In venturing to place before the public these “fragments” of a journal addressed to a friend, I cannot but feel considerable misgiving as to the reception such a work is likely to meet with, particularly at this time, when the country to which it partly refers is the subject of so much difference of opinion, and so much animosity of feeling. This little book, the mere result of much thoughtful idleness and many an idle thought, has grown up insensibly out of an accidental promise. It never was intended to go before the world in its present crude and desultory form ; and I am too sensible of its many deficiencies, not to feel that some explanation is due to that public, which has hitherto regarded my attempts in literature with so much forbearance and kindness.

While in Canada, I was thrown into scenes and regions hitherto undescribed by any traveller, (for the northern shores of Lake Huron are almost new ground,) and into relations with the Indian tribes, such as few European women of refined and civilised habits have ever risked, and none have recorded.
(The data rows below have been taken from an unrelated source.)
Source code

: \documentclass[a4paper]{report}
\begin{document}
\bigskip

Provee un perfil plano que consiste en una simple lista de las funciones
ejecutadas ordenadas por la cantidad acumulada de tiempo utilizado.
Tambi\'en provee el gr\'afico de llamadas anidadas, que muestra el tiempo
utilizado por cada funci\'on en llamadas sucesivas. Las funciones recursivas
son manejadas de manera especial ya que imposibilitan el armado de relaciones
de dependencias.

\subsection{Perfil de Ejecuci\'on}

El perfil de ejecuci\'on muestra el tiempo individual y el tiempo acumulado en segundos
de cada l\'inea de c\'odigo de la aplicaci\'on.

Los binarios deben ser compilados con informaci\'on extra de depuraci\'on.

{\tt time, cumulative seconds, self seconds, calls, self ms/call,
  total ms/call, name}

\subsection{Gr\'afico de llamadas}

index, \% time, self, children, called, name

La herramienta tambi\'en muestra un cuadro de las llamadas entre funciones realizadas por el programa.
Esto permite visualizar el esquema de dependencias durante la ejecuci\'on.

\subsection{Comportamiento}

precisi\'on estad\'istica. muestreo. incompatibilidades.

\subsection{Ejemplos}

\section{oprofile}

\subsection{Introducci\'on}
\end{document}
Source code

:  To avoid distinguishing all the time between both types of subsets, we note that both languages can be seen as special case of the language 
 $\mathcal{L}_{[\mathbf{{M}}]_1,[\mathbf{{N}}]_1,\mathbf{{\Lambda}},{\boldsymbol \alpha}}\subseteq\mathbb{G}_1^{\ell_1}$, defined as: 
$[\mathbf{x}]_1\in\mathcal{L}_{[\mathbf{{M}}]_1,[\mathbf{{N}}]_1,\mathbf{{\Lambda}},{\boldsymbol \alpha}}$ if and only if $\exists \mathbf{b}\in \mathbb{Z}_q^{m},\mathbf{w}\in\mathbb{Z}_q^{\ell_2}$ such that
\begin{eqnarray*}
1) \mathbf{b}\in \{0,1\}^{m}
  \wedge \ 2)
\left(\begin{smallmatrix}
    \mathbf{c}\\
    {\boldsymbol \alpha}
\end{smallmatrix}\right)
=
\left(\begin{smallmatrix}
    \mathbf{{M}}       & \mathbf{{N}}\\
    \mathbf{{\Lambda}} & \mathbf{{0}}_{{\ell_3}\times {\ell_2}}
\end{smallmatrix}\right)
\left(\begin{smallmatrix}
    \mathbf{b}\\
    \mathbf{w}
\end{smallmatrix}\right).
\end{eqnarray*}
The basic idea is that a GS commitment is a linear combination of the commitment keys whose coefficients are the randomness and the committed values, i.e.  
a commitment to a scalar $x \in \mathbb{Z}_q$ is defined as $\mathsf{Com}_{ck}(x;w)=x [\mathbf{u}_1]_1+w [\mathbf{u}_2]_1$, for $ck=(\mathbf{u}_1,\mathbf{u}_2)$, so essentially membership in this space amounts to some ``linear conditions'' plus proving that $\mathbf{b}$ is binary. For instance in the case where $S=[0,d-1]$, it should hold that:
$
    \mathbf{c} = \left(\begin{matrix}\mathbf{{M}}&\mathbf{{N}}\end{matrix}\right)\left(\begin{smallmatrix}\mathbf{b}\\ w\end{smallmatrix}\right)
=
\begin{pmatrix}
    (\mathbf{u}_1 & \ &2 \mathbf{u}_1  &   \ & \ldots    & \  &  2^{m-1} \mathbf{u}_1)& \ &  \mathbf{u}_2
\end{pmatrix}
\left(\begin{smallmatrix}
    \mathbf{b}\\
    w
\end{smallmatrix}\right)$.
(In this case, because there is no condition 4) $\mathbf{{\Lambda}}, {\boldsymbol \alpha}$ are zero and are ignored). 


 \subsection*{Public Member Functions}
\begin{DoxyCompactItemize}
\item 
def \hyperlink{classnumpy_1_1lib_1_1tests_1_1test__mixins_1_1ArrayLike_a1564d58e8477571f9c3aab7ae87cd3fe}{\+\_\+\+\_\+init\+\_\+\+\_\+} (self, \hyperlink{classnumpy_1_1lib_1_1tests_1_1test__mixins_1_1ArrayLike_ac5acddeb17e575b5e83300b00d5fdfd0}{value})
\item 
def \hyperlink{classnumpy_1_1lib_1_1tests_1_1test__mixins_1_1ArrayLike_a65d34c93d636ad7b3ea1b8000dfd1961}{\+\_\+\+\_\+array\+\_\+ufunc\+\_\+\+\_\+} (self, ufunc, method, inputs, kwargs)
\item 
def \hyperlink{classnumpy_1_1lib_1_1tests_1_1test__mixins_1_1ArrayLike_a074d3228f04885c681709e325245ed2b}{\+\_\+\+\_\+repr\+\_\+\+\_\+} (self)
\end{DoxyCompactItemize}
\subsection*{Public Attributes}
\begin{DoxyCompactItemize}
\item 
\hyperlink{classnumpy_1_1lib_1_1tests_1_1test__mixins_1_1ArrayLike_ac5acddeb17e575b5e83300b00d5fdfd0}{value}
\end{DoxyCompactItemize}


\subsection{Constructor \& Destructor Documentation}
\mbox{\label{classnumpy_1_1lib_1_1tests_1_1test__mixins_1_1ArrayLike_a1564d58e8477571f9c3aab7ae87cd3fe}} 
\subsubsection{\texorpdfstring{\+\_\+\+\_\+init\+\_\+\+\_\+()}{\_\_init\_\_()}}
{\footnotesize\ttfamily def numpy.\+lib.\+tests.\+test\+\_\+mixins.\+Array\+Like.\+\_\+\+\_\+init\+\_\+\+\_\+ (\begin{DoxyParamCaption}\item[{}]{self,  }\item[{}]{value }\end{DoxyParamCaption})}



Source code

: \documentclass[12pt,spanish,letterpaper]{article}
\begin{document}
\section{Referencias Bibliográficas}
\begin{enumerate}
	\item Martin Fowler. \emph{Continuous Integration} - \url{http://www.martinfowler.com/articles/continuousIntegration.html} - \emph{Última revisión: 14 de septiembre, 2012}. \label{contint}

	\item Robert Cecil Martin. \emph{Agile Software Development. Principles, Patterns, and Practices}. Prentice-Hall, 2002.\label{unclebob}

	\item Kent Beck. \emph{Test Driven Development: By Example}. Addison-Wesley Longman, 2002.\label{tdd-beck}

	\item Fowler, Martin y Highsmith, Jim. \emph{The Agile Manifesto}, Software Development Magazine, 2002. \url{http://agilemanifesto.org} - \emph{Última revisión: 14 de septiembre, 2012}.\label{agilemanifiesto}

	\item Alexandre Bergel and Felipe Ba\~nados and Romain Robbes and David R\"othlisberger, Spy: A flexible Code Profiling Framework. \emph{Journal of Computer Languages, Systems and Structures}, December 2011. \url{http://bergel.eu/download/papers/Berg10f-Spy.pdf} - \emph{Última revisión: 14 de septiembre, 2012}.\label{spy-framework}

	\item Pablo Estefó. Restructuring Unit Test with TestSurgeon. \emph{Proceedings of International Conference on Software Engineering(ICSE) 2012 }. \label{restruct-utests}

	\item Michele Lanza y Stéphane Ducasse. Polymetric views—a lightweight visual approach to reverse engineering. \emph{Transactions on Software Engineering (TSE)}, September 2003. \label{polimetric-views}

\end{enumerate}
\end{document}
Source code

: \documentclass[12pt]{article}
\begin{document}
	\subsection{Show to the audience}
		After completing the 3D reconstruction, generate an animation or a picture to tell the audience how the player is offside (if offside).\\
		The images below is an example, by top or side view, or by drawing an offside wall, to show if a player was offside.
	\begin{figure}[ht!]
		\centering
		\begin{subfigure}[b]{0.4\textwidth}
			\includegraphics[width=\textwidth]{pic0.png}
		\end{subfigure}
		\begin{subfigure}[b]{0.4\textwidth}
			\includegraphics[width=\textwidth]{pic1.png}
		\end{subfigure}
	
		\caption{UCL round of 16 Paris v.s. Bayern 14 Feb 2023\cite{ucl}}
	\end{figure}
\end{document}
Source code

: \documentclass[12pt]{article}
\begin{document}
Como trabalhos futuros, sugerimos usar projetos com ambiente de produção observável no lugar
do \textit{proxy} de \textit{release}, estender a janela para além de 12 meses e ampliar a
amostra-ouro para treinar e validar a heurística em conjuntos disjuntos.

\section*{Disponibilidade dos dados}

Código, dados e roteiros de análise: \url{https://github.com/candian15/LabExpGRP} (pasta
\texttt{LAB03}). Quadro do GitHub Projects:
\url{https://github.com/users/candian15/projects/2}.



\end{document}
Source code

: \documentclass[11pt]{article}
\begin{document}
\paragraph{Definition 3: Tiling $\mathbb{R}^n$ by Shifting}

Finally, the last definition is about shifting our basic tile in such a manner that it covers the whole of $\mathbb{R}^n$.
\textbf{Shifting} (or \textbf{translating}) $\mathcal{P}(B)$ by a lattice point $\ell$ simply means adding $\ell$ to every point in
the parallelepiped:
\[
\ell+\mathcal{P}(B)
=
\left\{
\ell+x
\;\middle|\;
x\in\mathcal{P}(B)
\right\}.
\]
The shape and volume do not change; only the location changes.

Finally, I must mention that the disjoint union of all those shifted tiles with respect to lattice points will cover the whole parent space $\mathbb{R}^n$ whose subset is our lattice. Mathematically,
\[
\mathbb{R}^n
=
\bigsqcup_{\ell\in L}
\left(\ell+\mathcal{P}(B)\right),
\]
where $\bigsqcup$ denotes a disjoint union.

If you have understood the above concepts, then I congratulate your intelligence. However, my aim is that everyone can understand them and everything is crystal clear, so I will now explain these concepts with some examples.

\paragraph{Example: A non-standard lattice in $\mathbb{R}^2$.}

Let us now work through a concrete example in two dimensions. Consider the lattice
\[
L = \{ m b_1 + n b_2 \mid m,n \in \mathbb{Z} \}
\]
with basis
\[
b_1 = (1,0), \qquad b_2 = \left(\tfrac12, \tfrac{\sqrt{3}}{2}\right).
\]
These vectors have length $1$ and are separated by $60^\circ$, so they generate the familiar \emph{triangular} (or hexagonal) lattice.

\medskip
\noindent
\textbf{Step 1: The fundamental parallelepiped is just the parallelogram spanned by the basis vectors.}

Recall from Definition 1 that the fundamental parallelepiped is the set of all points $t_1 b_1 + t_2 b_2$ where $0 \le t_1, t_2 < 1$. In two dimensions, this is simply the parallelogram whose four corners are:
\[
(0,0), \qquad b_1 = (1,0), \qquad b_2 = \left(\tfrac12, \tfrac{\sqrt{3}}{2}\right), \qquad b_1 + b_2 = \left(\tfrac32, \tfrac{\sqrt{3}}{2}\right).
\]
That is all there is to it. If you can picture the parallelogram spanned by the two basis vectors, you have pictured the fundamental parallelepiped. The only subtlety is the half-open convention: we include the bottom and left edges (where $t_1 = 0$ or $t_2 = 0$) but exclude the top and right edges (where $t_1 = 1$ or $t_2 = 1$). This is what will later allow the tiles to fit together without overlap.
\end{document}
My intention was to have given the result of what I had seen, and the reflections and comparisons excited by so much novel experience, in quite a different form—and one less obtrusive: but owing to the intervention of various circumstances, and occupation of graver import, I found myself reduced to the alternative of either publishing the book as it now stands, or of suppressing it altogether. Neither the time nor the attention necessary to remodel the whole were within my own power. In preparing these notes for the press, much has been omitted of a personal nature, but far too much of such irrelevant matter still remains ;— far too much which may expose me to misapprehension, if not even to severe criticism; but now, as heretofore, I throw myself upon “the merciful construction of good women,” wishing it to be understood that this little book, such as it is, is more particularly addressed to my own sex. I would fain have extracted, altogether, the impertinent leaven of egotism which necessarily mixed itself up with the journal form of writing: but, in making the attempt, the whole work lost its original character—lost its air of reality, lost even its essential truth, and whatever it might possess of the grace of ease and pictorial animation: it became flat, heavy, didactic. It was found that to extract the tone of personal feeling, on which the whole series of action and observation depended, was like drawing the thread out of a string of beads—the chain of linked ideas and experiences fell to pieces, and became a mere unconnected, incongruous heap. I have been obliged to leave the flimsy thread of sentiment to sustain the facts and observations loosely strung together; feeling strongly to what it may expose me, but having deliberately chosen the alternative, prepared, of course, to endure what I may appear to have defied; though, in truth, defiance and assurance are both far from me.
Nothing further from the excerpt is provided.